EUROPEAN FIXED UPDATE: USTs sag into 20yr auction, Bunds bid on German Producer Prices, Gilts initially lagged on CPI but now firmer
USTs: -2.5 ticks, 111-22
- USTs are lower and underperforming vs peers, after trading with a slight downward bias overnight. Nothing specifically driving the pressure, but perhaps some cooling from the upside seen in the prior session, where stocks took a beating. Some of the pressure could also be in part due to some positioning heading into a 20yr supply later. Taking a look at recent history, the previous 20yr bond auction was a strong outing with the b/c at 2.79x.
- Elsewhere, US President Trump continued his verbal assaults on Fed Chair Powell, once again calling him “Too Late” Powell, and suggested “every sign is pointing to a major Rate Cut”. Interesting comments from Bessent are also worth pointing out; he said that the crypto industry will become a crucial buyer of Treasuries in the coming years as Washington seeks to shore up demand for a deluge of new US government debt, according to FT. This hasn’t quite been reflected in price action today.
- From a yield perspective, there is some outperformance in the long-end. This has been attributed to recent commentary via the US Treasury Secretary Bessent, who stated that he will need to “substantially” revise up his tariff revenue forecast of USD 300bln/yr. This will help alleviate some fiscal-related fears, which has been impacting trade on the long-end over the past few months.
- In terms of price action today, USTs in a 111-20 to 111-24 range, price action fairly contained thus far. Upside levels include Tuesday’s peak at 111-26 and then a tick higher marks the peak from Monday.
- Auction aside (mentioned earlier), focus will be on commentary from the Fed’s Waller and Bostic – though the former is not expected to touch on monetary policy, but rather on “Payments”. Also of note is an interview of the reported Fed Chair candidate Zervos, who is to speak on CNBC.
Bunds: +15 ticks, 129.22
- Bunds are outperforming vs peers today, with the bulk of the day’s action occurring at 07:00 BST. On that, there was some significant two-way movement in Bund futures as traders reacted to the UK CPI report (hotter-than-expected; details in Gilt section) and German Producer Prices (softer-than-expected). Elsewhere, no real move to commentary via ECB President Lagarde, who noted that projections show growth is expected to slow in Q3.
- To recap the German data; Y/Y printed at -1.5% (exp. -1.3%), with the M/M metric also a little lower at -0.1% (exp. 0.1%). Taking a look at the accompanying release, “lower energy prices were the main reason for the year-on-year decline in producer prices” – that excluded, Y/Y producer prices still fell 0.2% from the prior month.

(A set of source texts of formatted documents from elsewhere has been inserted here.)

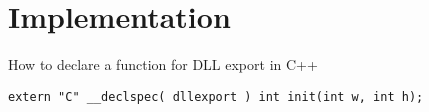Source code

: \chapter{Implementation}
\begin{listing}[H]
	\caption{How to declare a function for DLL export in C++}
	\label{listing:dllExport}
	\begin{verbatim}
extern "C" __declspec( dllexport ) int init(int w, int h);
	\end{verbatim}
\end{listing}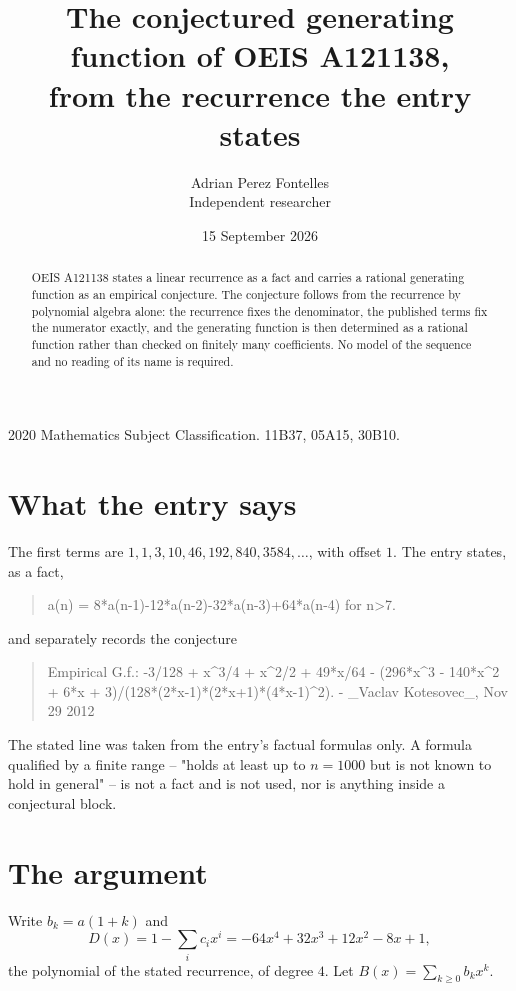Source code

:\documentclass[11pt,a4paper]{article}
\title{The conjectured generating function of OEIS A121138,\\ \large from the recurrence the entry
states}
\author{Adrian Perez Fontelles\\ \small Independent researcher}
\date{15 September 2026}
\theoremstyle{plain}
\theoremstyle{definition}
\begin{document}
\maketitle

\begin{abstract}
OEIS A121138 states a linear recurrence as a fact and carries a rational generating function as an
empirical conjecture. The conjecture follows from the recurrence by polynomial algebra alone:
the recurrence fixes the denominator, the published terms fix the numerator exactly, and the
generating function is then determined as a rational function rather than checked on finitely
many coefficients. No model of the sequence and no reading of its name is required.
\end{abstract}

\noindent\small 2020 Mathematics Subject Classification. 11B37, 05A15, 30B10.\normalsize

\section{What the entry says}

The first terms are $1, 1, 3, 10, 46, 192, 840, 3584,\dots$, with offset $1$. The entry states, as a fact,

\begin{quote}\raggedright a(n) = 8*a(n-1)-12*a(n-2)-32*a(n-3)+64*a(n-4) for n>7.\end{quote}

\noindent and separately records the conjecture

\begin{quote}\raggedright Empirical G.f.: -3/128 + x\^{}3/4 + x\^{}2/2 + 49*x/64 - (296*x\^{}3 - 140*x\^{}2 + 6*x + 3)/(128*(2*x-1)*(2*x+1)*(4*x-1)\^{}2). - \_Vaclav Kotesovec\_, Nov 29 2012\end{quote}

The stated line was taken from the entry's factual formulas only. A formula qualified by a
finite range -- "holds at least up to $n=1000$ but is not known to hold in general" -- is not a
fact and is not used, nor is anything inside a conjectural block.

\section{The argument}

Write $b_k=a(1+k)$ and
\[
  D(x)=1-\sum_{i} c_i x^{i}=- 64 x^{4} + 32 x^{3} + 12 x^{2} - 8 x + 1 ,
\]
the polynomial of the stated recurrence, of degree $4$. Let $B(x)=\sum_{k\ge0}b_kx^k$.
\end{document}
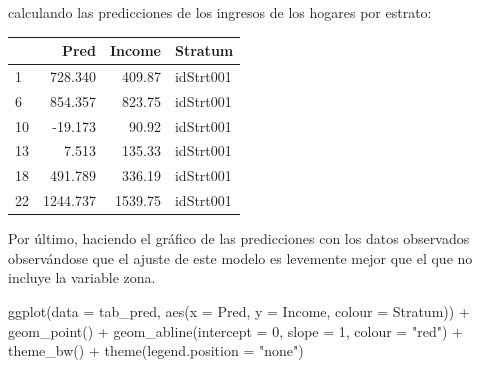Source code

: \documentclass[
  12pt,
]{book}
\newenvironment{Shaded}{\begin{snugshade}}{\end{snugshade}}
\newcommand{\AttributeTok}[1]{\textcolor[rgb]{0.77,0.63,0.00}{#1}}
\newcommand{\DecValTok}[1]{\textcolor[rgb]{0.00,0.00,0.81}{#1}}
\newcommand{\FunctionTok}[1]{\textcolor[rgb]{0.00,0.00,0.00}{#1}}
\newcommand{\NormalTok}[1]{#1}
\newcommand{\OtherTok}[1]{\textcolor[rgb]{0.56,0.35,0.01}{#1}}
\newcommand{\SpecialCharTok}[1]{\textcolor[rgb]{0.00,0.00,0.00}{#1}}
\newcommand{\StringTok}[1]{\textcolor[rgb]{0.31,0.60,0.02}{#1}}
\begin{document}
calculando las predicciones de los ingresos de los hogares por estrato:

\begin{Shaded}
\end{Shaded}

\begin{tabular}{l|r|r|l}
\hline
  & Pred & Income & Stratum\\
\hline
1 & 728.340 & 409.87 & idStrt001\\
\hline
6 & 854.357 & 823.75 & idStrt001\\
\hline
10 & -19.173 & 90.92 & idStrt001\\
\hline
13 & 7.513 & 135.33 & idStrt001\\
\hline
18 & 491.789 & 336.19 & idStrt001\\
\hline
22 & 1244.737 & 1539.75 & idStrt001\\
\hline
\end{tabular}

Por último, haciendo el gráfico de las predicciones con los datos observados observándose que el ajuste de este modelo es levemente mejor que el que no incluye la variable zona.

\begin{Shaded}
\begin{Highlighting}[]
\FunctionTok{ggplot}\NormalTok{(}\AttributeTok{data =}\NormalTok{ tab\_pred, }\FunctionTok{aes}\NormalTok{(}\AttributeTok{x =}\NormalTok{ Pred, }\AttributeTok{y =}\NormalTok{ Income, }\AttributeTok{colour =}\NormalTok{ Stratum)) }\SpecialCharTok{+} 
  \FunctionTok{geom\_point}\NormalTok{() }\SpecialCharTok{+} \FunctionTok{geom\_abline}\NormalTok{(}\AttributeTok{intercept =} \DecValTok{0}\NormalTok{, }\AttributeTok{slope =} \DecValTok{1}\NormalTok{, }\AttributeTok{colour =} \StringTok{"red"}\NormalTok{) }\SpecialCharTok{+}
  \FunctionTok{theme\_bw}\NormalTok{() }\SpecialCharTok{+} \FunctionTok{theme}\NormalTok{(}\AttributeTok{legend.position =} \StringTok{"none"}\NormalTok{) }
\end{Highlighting}
\end{Shaded}
\end{document}
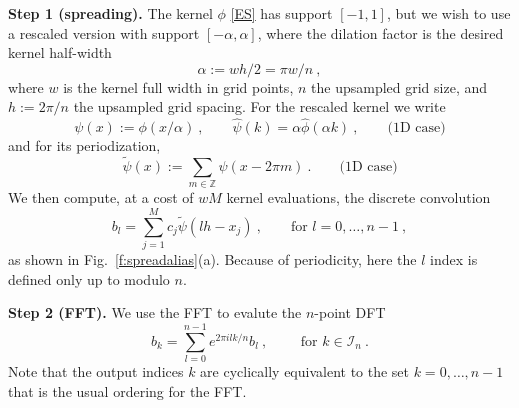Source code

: \documentclass[10pt]{article}
\newcommand{\be}{\begin{equation}}
\newcommand{\ee}{\end{equation}}
\newcommand{\ZZ}{\mathbb{Z}}
\newcommand{\bigO}{{\mathcal O}}
\newcommand{\KK}{{\mathcal I}}     %
\newcommand{\ppsi}{{\tilde\psi}}   %
\newcommand{\al}{\alpha}           %
\begin{document}
{\bf Step 1 (spreading).}
The kernel $\phi$ \eqref{ES} has support $[-1,1]$, but we wish to
use a rescaled version with support $[-\al,\al]$, where
the dilation factor is the desired kernel half-width
\be
\alpha := wh/2 = \pi w/n
~,
\label{al}
\ee
where $w$ is the kernel full width in grid points, $n$
the upsampled grid size, and $h := 2\pi/n$ the upsampled grid spacing.
For the rescaled kernel we write
\be
\psi(x) := \phi(x/\al)~,
\qquad \hat\psi(k) = \al \hat\phi(\al k)~,
\qquad \mbox{(1D case)}
\label{psi1}
\ee
and for its periodization,
\be
\ppsi(x) := \sum_{m\in\ZZ} \psi(x-2\pi m)
~.
\qquad \mbox{(1D case)}
\label{ppsi1}
\ee
We then compute, at a cost of $wM$ kernel evaluations, %
the discrete convolution
\be
b_l = \sum_{j=1}^M c_j \ppsi(lh - x_j)
~, \qquad \mbox{for } l=0,\dots,n-1
~,
\label{bl1}
\ee
as shown in Fig.~\ref{f:spreadalias}(a).
Because of periodicity, here the $l$ index is defined only up to modulo $n$.

{\bf Step 2 (FFT).}
We use the FFT to evalute the $n$-point DFT
\be
\hat{b}_k = \sum_{l=0}^{n-1} e^{2\pi i lk/n} b_l ~, \qquad \mbox{ for } k\in\KK_n
~.
\label{dft1}
\ee
Note that the output indices $k$ are cyclically equivalent to the
set $k=0,\dots,n-1$ that is the usual ordering for the FFT.
\end{document}
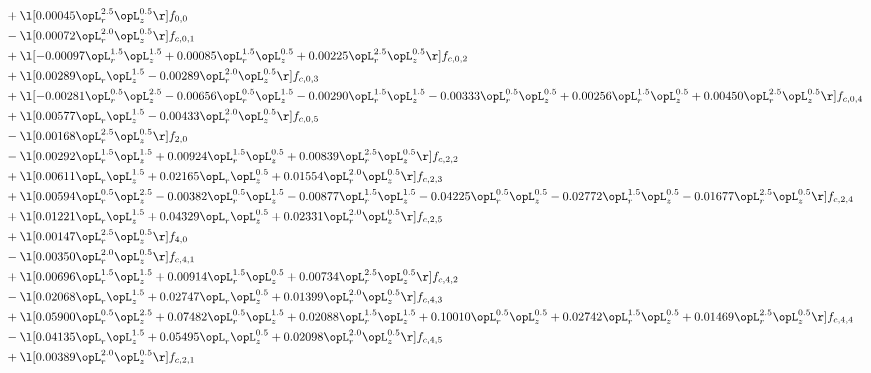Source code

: \begin{alignat}{2}
& + \l[  0.00045 \opL_r^{2.5} \opL_z^{0.5}  \r] f_{0,0} \nonumber \\ 
& - \l[  0.00072 \opL_r^{2.0} \opL_z^{0.5}  \r] f_{c,0,1} \nonumber \\ 
& + \l[  -0.00097 \opL_r^{1.5} \opL_z^{1.5} +  0.00085 \opL_r^{1.5} \opL_z^{0.5} +  0.00225 \opL_r^{2.5} \opL_z^{0.5}  \r] f_{c,0,2} \nonumber \\ 
& + \l[  0.00289 \opL_r \opL_z^{1.5}   -0.00289 \opL_r^{2.0} \opL_z^{0.5}  \r] f_{c,0,3} \nonumber \\ 
& + \l[  -0.00281 \opL_r^{0.5} \opL_z^{2.5}   -0.00656 \opL_r^{0.5} \opL_z^{1.5}   -0.00290 \opL_r^{1.5} \opL_z^{1.5}   -0.00333 \opL_r^{0.5} \opL_z^{0.5} +  0.00256 \opL_r^{1.5} \opL_z^{0.5} +  0.00450 \opL_r^{2.5} \opL_z^{0.5}  \r] f_{c,0,4} \nonumber \\ 
& + \l[  0.00577 \opL_r \opL_z^{1.5}   -0.00433 \opL_r^{2.0} \opL_z^{0.5}  \r] f_{c,0,5} \nonumber \\ 
& - \l[  0.00168 \opL_r^{2.5} \opL_z^{0.5}  \r] f_{2,0} \nonumber \\ 
& - \l[  0.00292 \opL_r^{1.5} \opL_z^{1.5} +  0.00924 \opL_r^{1.5} \opL_z^{0.5} +  0.00839 \opL_r^{2.5} \opL_z^{0.5}  \r] f_{c,2,2} \nonumber \\ 
& + \l[  0.00611 \opL_r \opL_z^{1.5} +  0.02165 \opL_r \opL_z^{0.5} +  0.01554 \opL_r^{2.0} \opL_z^{0.5}  \r] f_{c,2,3} \nonumber \\ 
& + \l[  0.00594 \opL_r^{0.5} \opL_z^{2.5}   -0.00382 \opL_r^{0.5} \opL_z^{1.5}   -0.00877 \opL_r^{1.5} \opL_z^{1.5}   -0.04225 \opL_r^{0.5} \opL_z^{0.5}   -0.02772 \opL_r^{1.5} \opL_z^{0.5}   -0.01677 \opL_r^{2.5} \opL_z^{0.5}  \r] f_{c,2,4} \nonumber \\ 
& + \l[  0.01221 \opL_r \opL_z^{1.5} +  0.04329 \opL_r \opL_z^{0.5} +  0.02331 \opL_r^{2.0} \opL_z^{0.5}  \r] f_{c,2,5} \nonumber \\ 
& + \l[  0.00147 \opL_r^{2.5} \opL_z^{0.5}  \r] f_{4,0} \nonumber \\ 
& - \l[  0.00350 \opL_r^{2.0} \opL_z^{0.5}  \r] f_{c,4,1} \nonumber \\ 
& + \l[  0.00696 \opL_r^{1.5} \opL_z^{1.5} +  0.00914 \opL_r^{1.5} \opL_z^{0.5} +  0.00734 \opL_r^{2.5} \opL_z^{0.5}  \r] f_{c,4,2} \nonumber \\ 
& - \l[  0.02068 \opL_r \opL_z^{1.5} +  0.02747 \opL_r \opL_z^{0.5} +  0.01399 \opL_r^{2.0} \opL_z^{0.5}  \r] f_{c,4,3} \nonumber \\ 
& + \l[  0.05900 \opL_r^{0.5} \opL_z^{2.5} +  0.07482 \opL_r^{0.5} \opL_z^{1.5} +  0.02088 \opL_r^{1.5} \opL_z^{1.5} +  0.10010 \opL_r^{0.5} \opL_z^{0.5} +  0.02742 \opL_r^{1.5} \opL_z^{0.5} +  0.01469 \opL_r^{2.5} \opL_z^{0.5}  \r] f_{c,4,4} \nonumber \\ 
& - \l[  0.04135 \opL_r \opL_z^{1.5} +  0.05495 \opL_r \opL_z^{0.5} +  0.02098 \opL_r^{2.0} \opL_z^{0.5}  \r] f_{c,4,5} \nonumber \\ 
& + \l[  0.00389 \opL_r^{2.0} \opL_z^{0.5}  \r] f_{c,2,1} \nonumber \\ 
\end{alignat} 


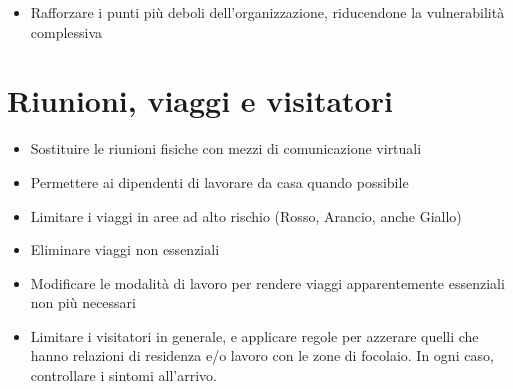 \documentclass[onecolumn,journal]{IEEEtran}
\begin{document}
\begin{multicols}{2}
\begin{itemize}
\item Rafforzare i punti più deboli dell'organizzazione, riducendone la vulnerabilità complessiva
\end{itemize}

\section*{Riunioni, viaggi e visitatori}
\begin{itemize}
\item Sostituire le riunioni fisiche con mezzi di comunicazione virtuali
\item Permettere ai dipendenti di lavorare da casa quando possibile
\item Limitare i viaggi in aree ad alto rischio (Rosso, Arancio, anche Giallo)
\item Eliminare viaggi non essenziali
\item Modificare le modalità di lavoro per rendere viaggi apparentemente essenziali non più necessari
\item Limitare i visitatori in generale, e applicare regole per azzerare quelli che hanno relazioni di residenza e/o lavoro con le zone di focolaio. In ogni caso, controllare i sintomi all'arrivo.
\end{itemize}


\end{multicols}
\end{document}
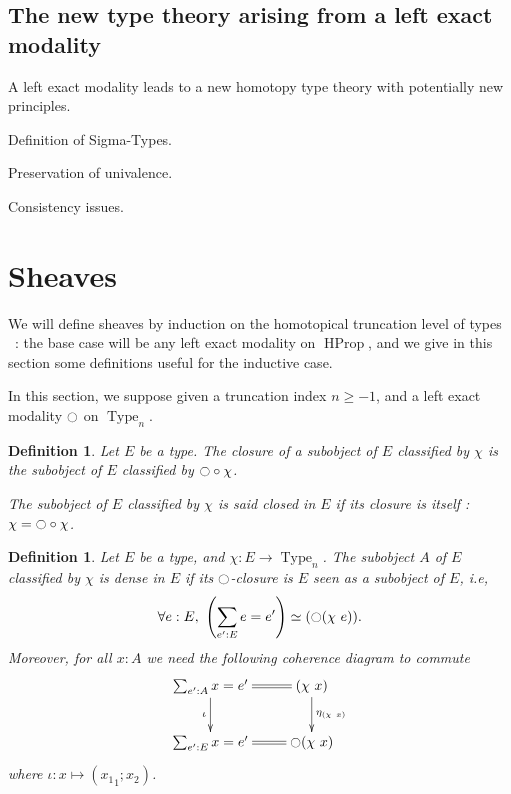 \documentclass[conference]{IEEEtran}
\newtheorem{defi}[thm]{Definition}
\newcommand{\ie}{i.e,\xspace}
\DeclareMathOperator{\Type}{Type}
\DeclareMathOperator{\HProp}{HProp}
\newcommand{\modal}{\ensuremath{\ocircle}}
\begin{document}
\subsection{The new type theory arising from a left exact modality}

A left exact modality leads to a new homotopy type theory with
potentially new principles. 

Definition of Sigma-Types. 

Preservation of univalence.

Consistency issues.


\section{Sheaves}
\label{sec:sheaves}

We will define sheaves by induction on the homotopical truncation level of types
~: the base case will be any left exact modality on $\HProp$, and we
give in this section some definitions useful for the inductive case.


In this section, we suppose given a truncation index $n\geqslant -1$,
and a left exact modality $\modal$ on $\Type_n$.

\begin{defi}
  Let $E$ be a type. The {\em closure} of a subobject of $E$ classified by $\chi$
  is the subobject of $E$ classified by $\modal \circ \chi$.

  The subobject of $E$ classified by $\chi$ is said {\em closed in
    $E$} if its closure is itself : $\chi = \modal \circ \chi$.
\end{defi}

\begin{defi}
  Let $E$ be a type, and $\chi:E \to \Type_n$. The subobject $A$ of $E$
  classified by $\chi$ is {\em dense} in $E$ if its $\modal$-closure
  is $E$ seen as a subobject of $E$, \ie
  $$\forall e:E,~ \left(\sum_{e':E} e=e'\right) \simeq (\modal (\chi~e)).$$ 
  Moreover, for all $x:A$ we need the following coherence diagram to
  commute
  $$\xymatrix{
    \sum_{e':A} x = e' \ar@{=}[r] \ar[d]_\iota & (\chi~x) \ar[d]^{\eta_{(\chi~x)}}\\
    \sum_{e':E} x = e' \ar@{=}[r] & \modal (\chi~x)
  }$$
  where $\iota: x \mapsto ({x_1}_1 ; x_2)$.
\end{defi}
\end{document}
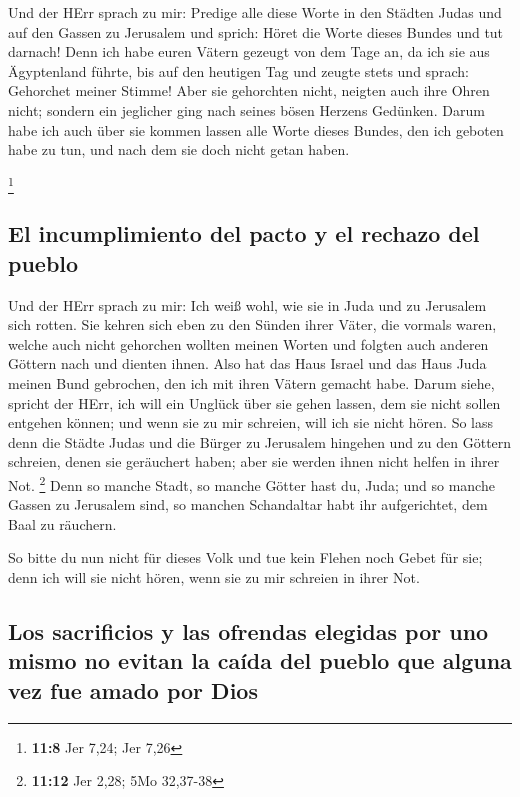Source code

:  Und der HErr sprach zu mir: Predige alle diese Worte in
den Städten Judas und auf den Gassen zu Jerusalem und sprich: Höret die
Worte dieses Bundes und tut darnach!  Denn ich habe euren
Vätern gezeugt von dem Tage an, da ich sie aus Ägyptenland führte, bis
auf den heutigen Tag und zeugte stets und sprach: Gehorchet meiner
Stimme!  Aber sie gehorchten nicht, neigten auch ihre
Ohren nicht; sondern ein jeglicher ging nach seines bösen Herzens
Gedünken. Darum habe ich auch über sie kommen lassen alle Worte dieses
Bundes, den ich geboten habe zu tun, und nach dem sie doch nicht getan
haben.

\footnote{\textbf{11:8} Jer 7,24; Jer 7,26}

\hypertarget{el-incumplimiento-del-pacto-y-el-rechazo-del-pueblo}{%
\subsection{El incumplimiento del pacto y el rechazo del
pueblo}\label{el-incumplimiento-del-pacto-y-el-rechazo-del-pueblo}}

 Und der HErr sprach zu mir: Ich weiß wohl, wie sie in
Juda und zu Jerusalem sich rotten.  Sie kehren sich eben
zu den Sünden ihrer Väter, die vormals waren, welche auch nicht
gehorchen wollten meinen Worten und folgten auch anderen Göttern nach
und dienten ihnen. Also hat das Haus Israel und das Haus Juda meinen
Bund gebrochen, den ich mit ihren Vätern gemacht habe. 
Darum siehe, spricht der HErr, ich will ein Unglück über sie gehen
lassen, dem sie nicht sollen entgehen können; und wenn sie zu mir
schreien, will ich sie nicht hören.  So lass denn die
Städte Judas und die Bürger zu Jerusalem hingehen und zu den Göttern
schreien, denen sie geräuchert haben; aber sie werden ihnen nicht helfen
in ihrer Not. \footnote{\textbf{11:12} Jer 2,28; 5Mo 32,37-38}
 Denn so manche Stadt, so manche Götter hast du, Juda;
und so manche Gassen zu Jerusalem sind, so manchen Schandaltar habt ihr
aufgerichtet, dem Baal zu räuchern.

 So bitte du nun nicht für dieses Volk und tue kein
Flehen noch Gebet für sie; denn ich will sie nicht hören, wenn sie zu
mir schreien in ihrer Not.

\hypertarget{los-sacrificios-y-las-ofrendas-elegidas-por-uno-mismo-no-evitan-la-cauxedda-del-pueblo-que-alguna-vez-fue-amado-por-dios}{%
\subsection{Los sacrificios y las ofrendas elegidas por uno mismo no
evitan la caída del pueblo que alguna vez fue amado por
Dios}\label{los-sacrificios-y-las-ofrendas-elegidas-por-uno-mismo-no-evitan-la-cauxedda-del-pueblo-que-alguna-vez-fue-amado-por-dios}}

- In terms of price action, Bunds currently trade in a 128.88 to 129.28 range; the trough of the day, in an initial reaction to the UK’s inflation report, but then quickly reversed to then make a fresh high at 129.28 in the 20 minutes following the Producer Prices release. Since, price action has been fairly sideways just under highs.
- Ahead, EZ HICP (Final), and then a dual tranche German outing; IFR highlights that despite month-end dynamics and scarcity of primary market paper at the moment, "there is a significant risk that this auction comes on the soft side".
Gilts: +13 ticks, 90.80
- Gilts are firmer today, initially gapping higher at the cash open in catch-up to the strength seen in USTs in the prior session, but then saw some two-way action as traders digested the UK’s hot inflation report.
- Delving into the UK CPI report, it held a hawkish skew, with both Core and Headline figures incrementally higher, edging higher than the prior, more than expected. The accompanying commentary provided some reasoning, pinning the uptick on the “timing of this year’s school holidays”. As for Services – it was also hot; Y/Y ticked up to 5% from 4.7% (exp. 4.8%). The main driver for the increase was due to “a hefty increase in air fares, the largest July rise since collection of air fares changed from quarterly to monthly in 2001”. ING opines that this report will not be a “gamechanger” for the BoE, writing that the Bank will not be too concerned by the report given it was primarily driven by airfares. Money markets were not really too moved by the data, with the next full rate cut expected to be delivered in April 2026 (u/c from pre-release).
- Gilts opened higher by around 8 ticks – potentially just following the strength seen in USTs in the prior session. Though as the dust settled, traders digested the latest inflation report to trade in a very narrow 90.43 to 90.80 range; the trough today matches that of Tuesday’s. Limited reaction, potentially given the lack of immediate implications for the BoE.